__WHAT TO DO__
Whenever a line of the records below contains the word "Kaldi", copy that line.

__DATA SECTION__
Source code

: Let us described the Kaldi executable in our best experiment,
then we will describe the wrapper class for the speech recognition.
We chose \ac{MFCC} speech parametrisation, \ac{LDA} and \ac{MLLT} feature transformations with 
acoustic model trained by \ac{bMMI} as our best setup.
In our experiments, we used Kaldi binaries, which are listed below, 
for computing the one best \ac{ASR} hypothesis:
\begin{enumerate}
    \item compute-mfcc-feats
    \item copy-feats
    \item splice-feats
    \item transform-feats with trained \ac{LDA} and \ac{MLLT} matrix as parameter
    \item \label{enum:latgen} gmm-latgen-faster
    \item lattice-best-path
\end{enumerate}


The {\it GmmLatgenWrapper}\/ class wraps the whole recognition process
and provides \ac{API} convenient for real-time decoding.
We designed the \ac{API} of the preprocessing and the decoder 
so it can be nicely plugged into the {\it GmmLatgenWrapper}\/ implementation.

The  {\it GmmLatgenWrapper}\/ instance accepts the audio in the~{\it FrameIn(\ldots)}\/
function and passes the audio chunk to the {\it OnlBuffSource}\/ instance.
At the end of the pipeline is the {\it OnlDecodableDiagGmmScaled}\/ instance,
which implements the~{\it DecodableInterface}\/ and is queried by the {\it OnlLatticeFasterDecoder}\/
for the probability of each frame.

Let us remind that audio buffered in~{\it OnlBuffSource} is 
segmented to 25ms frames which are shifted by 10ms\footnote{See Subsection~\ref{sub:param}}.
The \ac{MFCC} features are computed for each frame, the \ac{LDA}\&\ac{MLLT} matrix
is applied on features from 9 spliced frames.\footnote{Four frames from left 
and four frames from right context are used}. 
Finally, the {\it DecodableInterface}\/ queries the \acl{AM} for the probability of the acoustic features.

__SOLUTION TO THIS PROBLEM__
: Let us described the Kaldi executable in our best experiment,
In our experiments, we used Kaldi binaries, which are listed below, 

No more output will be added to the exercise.